Your assignment »
Of the entries below, return only those lines from the line with "au 8° de l'article R. 6144-1." to the line with "- Code de la santé publique - art. L4141-3", exactly, both included.

::: Task data

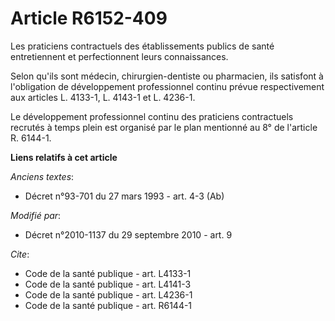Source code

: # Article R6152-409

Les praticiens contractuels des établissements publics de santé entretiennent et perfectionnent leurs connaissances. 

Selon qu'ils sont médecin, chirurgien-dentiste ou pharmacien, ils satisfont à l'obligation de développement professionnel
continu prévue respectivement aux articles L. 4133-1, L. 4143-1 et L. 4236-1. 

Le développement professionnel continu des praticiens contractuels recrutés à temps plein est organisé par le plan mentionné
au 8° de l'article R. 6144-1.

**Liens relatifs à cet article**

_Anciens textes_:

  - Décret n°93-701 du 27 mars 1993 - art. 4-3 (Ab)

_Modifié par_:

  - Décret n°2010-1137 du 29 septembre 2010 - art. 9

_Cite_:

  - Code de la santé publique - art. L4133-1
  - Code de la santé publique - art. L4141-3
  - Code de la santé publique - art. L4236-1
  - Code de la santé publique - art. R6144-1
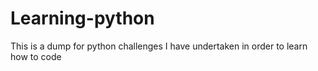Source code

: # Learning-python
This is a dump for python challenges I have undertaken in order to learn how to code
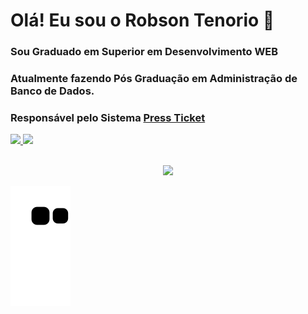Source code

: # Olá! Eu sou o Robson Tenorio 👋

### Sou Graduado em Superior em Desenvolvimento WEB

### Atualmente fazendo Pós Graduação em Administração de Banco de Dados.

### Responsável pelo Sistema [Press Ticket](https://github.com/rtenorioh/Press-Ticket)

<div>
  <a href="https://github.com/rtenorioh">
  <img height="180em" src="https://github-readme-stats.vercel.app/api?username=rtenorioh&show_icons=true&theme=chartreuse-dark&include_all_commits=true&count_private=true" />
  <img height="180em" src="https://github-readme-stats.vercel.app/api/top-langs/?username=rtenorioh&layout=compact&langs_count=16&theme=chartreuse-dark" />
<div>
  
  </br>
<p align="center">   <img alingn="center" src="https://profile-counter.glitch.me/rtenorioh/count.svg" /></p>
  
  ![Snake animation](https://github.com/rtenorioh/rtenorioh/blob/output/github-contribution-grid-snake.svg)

::::::
::: Task data

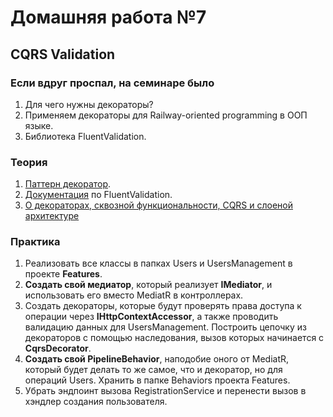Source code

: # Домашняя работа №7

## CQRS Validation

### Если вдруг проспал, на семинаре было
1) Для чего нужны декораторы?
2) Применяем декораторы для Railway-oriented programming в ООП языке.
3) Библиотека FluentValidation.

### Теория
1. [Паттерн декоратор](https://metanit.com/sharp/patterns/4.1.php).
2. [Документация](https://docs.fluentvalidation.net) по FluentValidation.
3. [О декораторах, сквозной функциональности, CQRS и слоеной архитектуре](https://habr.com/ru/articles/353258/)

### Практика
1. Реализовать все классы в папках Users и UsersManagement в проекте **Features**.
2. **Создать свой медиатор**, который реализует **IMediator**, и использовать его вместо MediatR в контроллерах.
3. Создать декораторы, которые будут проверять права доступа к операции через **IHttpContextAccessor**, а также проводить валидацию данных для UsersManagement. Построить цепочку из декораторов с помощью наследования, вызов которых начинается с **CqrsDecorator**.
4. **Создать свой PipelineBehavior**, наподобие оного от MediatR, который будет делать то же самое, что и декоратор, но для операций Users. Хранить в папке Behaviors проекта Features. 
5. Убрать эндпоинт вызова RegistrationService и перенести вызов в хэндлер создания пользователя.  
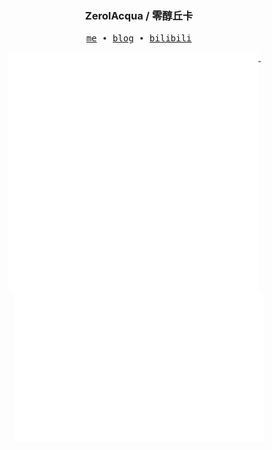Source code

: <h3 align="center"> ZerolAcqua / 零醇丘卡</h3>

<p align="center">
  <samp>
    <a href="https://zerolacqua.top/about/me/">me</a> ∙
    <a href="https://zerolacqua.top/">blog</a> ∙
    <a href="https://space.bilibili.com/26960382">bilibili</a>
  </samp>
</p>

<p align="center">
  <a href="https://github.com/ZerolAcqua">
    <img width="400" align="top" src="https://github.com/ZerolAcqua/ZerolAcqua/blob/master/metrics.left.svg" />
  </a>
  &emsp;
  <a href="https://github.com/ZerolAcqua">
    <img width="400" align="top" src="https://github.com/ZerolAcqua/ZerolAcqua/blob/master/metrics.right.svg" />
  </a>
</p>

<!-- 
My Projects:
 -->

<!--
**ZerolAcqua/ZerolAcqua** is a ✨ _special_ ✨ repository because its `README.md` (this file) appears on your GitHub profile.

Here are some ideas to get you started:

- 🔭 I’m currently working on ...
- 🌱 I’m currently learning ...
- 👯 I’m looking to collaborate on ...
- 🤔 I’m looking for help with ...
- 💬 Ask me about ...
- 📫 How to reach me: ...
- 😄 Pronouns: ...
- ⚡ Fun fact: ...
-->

::::::

Response to the exercise »
au 8° de l'article R. 6144-1.

**Liens relatifs à cet article**

_Anciens textes_:

  - Décret n°93-701 du 27 mars 1993 - art. 4-3 (Ab)

_Modifié par_:

  - Décret n°2010-1137 du 29 septembre 2010 - art. 9

_Cite_:

  - Code de la santé publique - art. L4133-1
  - Code de la santé publique - art. L4141-3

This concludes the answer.